EXTRACTED INFORMATION:
———

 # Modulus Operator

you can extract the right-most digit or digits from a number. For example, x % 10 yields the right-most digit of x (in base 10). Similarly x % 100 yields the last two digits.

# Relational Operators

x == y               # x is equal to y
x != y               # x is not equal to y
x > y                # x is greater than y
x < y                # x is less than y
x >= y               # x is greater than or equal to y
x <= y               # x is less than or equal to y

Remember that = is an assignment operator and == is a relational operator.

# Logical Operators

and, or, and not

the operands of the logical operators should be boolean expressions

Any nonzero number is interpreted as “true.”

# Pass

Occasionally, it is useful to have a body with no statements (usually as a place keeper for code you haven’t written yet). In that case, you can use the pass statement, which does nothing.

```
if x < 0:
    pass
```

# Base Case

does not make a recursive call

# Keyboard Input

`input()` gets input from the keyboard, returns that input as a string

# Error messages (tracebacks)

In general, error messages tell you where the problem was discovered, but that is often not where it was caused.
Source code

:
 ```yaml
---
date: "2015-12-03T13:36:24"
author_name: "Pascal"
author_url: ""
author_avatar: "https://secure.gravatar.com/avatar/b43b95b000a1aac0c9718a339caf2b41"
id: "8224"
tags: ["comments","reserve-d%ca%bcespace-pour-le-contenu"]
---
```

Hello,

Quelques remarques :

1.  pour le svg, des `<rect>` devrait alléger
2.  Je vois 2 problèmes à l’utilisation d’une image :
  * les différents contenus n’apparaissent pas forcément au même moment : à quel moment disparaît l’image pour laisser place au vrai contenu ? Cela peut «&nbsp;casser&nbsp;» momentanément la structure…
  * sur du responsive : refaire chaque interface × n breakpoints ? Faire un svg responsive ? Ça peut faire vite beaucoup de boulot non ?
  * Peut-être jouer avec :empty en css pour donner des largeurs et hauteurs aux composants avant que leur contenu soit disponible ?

———

WHAT IS REQUIRED: Please output the lines of the listing above that fall in the stretch from the one with "is equal to y" through the one with "less than or equal to y", exactly and only those.

WRITTEN RESPONSE:
x == y               # x is equal to y
x != y               # x is not equal to y
x > y                # x is greater than y
x < y                # x is less than y
x >= y               # x is greater than or equal to y
x <= y               # x is less than or equal to y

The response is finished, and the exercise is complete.